--- START ---
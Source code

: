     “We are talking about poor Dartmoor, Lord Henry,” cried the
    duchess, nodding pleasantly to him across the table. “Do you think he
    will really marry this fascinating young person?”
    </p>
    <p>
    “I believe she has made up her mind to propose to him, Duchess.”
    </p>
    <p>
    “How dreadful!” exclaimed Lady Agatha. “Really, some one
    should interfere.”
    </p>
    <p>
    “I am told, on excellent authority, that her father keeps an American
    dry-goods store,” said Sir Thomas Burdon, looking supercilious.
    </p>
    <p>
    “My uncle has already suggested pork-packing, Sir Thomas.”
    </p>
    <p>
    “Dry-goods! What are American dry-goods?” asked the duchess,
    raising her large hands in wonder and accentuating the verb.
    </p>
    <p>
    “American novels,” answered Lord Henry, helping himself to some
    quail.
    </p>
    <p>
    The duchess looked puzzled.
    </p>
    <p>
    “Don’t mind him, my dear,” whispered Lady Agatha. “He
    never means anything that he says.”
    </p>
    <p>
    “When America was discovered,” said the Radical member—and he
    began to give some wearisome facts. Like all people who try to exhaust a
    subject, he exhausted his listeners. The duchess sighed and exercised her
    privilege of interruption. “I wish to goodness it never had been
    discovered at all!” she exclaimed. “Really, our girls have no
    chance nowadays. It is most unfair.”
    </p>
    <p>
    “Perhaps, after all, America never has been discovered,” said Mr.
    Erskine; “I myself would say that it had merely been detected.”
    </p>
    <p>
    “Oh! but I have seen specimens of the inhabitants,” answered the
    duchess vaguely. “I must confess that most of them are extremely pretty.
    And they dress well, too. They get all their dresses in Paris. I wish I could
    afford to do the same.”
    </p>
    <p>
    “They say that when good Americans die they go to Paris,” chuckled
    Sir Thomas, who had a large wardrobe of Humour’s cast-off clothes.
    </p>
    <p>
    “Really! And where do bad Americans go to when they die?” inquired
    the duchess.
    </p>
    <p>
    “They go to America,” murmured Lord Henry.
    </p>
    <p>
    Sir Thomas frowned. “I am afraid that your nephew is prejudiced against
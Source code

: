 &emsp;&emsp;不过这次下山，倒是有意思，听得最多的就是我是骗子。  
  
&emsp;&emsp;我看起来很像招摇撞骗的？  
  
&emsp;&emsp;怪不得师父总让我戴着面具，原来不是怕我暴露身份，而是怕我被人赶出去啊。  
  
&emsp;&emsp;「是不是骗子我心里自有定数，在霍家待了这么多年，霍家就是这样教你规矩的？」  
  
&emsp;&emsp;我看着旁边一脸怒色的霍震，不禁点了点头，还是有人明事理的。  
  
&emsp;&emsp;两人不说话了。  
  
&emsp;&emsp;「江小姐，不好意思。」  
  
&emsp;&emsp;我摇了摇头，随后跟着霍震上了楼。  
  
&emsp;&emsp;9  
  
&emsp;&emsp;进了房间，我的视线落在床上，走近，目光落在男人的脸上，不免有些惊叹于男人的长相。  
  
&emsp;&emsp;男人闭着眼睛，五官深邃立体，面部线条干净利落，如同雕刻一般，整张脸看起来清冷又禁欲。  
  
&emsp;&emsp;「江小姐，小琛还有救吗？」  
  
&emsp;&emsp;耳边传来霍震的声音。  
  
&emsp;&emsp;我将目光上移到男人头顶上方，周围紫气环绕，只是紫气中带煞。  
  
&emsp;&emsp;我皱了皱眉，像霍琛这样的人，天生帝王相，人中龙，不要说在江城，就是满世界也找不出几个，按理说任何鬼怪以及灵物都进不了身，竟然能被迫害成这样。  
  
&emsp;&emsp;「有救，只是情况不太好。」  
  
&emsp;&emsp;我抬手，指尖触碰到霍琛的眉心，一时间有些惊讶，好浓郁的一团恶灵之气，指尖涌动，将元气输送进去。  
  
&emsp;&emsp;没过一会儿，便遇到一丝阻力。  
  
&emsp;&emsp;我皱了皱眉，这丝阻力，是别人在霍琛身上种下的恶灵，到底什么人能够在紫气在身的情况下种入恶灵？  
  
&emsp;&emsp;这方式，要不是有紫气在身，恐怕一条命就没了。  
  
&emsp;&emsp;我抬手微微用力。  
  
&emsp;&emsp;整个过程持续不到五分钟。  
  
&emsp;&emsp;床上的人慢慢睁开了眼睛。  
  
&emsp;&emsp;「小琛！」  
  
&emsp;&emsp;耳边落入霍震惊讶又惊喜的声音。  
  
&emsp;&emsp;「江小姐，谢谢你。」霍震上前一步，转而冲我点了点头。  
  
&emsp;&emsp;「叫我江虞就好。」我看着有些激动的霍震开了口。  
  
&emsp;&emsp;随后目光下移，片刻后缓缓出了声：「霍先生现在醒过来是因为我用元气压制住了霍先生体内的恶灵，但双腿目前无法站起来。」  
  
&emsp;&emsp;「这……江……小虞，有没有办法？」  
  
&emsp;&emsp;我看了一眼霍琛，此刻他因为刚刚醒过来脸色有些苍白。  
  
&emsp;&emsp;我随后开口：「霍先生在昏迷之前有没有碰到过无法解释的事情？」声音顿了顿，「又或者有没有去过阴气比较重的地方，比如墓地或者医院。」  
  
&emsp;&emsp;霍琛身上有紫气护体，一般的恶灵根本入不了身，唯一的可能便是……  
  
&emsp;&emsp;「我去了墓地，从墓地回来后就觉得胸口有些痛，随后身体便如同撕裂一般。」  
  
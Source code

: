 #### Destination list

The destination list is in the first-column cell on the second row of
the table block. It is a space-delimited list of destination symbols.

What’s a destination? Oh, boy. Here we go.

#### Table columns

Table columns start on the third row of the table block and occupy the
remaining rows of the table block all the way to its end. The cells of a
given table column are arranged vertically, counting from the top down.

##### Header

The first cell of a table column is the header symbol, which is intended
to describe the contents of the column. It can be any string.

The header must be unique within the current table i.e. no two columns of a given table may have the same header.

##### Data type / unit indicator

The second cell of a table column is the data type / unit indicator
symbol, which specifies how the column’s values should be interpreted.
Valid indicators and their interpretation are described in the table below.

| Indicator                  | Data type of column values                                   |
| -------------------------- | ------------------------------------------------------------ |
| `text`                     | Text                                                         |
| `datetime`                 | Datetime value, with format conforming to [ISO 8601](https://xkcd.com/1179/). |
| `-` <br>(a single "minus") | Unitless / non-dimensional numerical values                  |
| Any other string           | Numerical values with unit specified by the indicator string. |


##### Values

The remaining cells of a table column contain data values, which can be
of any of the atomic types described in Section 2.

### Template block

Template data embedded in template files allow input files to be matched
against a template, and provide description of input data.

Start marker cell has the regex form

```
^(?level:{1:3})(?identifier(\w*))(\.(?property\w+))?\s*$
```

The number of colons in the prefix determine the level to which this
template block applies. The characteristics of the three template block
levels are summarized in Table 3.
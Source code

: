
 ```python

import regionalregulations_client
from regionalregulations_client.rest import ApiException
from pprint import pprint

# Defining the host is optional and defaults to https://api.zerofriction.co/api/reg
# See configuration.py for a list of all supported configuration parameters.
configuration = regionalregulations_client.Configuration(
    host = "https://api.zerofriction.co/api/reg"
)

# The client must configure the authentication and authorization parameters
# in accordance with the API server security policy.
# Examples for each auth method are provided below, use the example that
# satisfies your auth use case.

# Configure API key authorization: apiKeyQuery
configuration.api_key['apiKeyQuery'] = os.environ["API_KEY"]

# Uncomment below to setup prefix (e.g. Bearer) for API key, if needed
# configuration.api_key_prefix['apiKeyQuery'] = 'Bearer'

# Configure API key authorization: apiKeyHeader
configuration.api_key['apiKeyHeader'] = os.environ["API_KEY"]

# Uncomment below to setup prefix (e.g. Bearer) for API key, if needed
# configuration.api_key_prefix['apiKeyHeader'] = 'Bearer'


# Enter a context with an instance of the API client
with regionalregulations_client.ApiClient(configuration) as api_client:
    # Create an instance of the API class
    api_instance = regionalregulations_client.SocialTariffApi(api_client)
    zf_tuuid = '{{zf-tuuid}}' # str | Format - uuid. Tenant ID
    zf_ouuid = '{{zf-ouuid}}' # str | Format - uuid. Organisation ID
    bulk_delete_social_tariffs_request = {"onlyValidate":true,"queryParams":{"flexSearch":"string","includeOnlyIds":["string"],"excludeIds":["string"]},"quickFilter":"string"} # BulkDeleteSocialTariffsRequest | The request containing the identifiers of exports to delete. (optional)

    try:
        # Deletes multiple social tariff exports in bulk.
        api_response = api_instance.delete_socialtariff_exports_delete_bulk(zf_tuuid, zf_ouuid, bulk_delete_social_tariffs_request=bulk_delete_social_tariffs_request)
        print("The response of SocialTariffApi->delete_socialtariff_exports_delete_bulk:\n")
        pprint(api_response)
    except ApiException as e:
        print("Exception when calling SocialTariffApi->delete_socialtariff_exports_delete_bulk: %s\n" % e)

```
--- END ---
WORK INSTRUCTION: Copy out, from the data above, every line holding the word "given".

RESULT OF THE EXERCISE:
given table column are arranged vertically, counting from the top down.
The header must be unique within the current table i.e. no two columns of a given table may have the same header.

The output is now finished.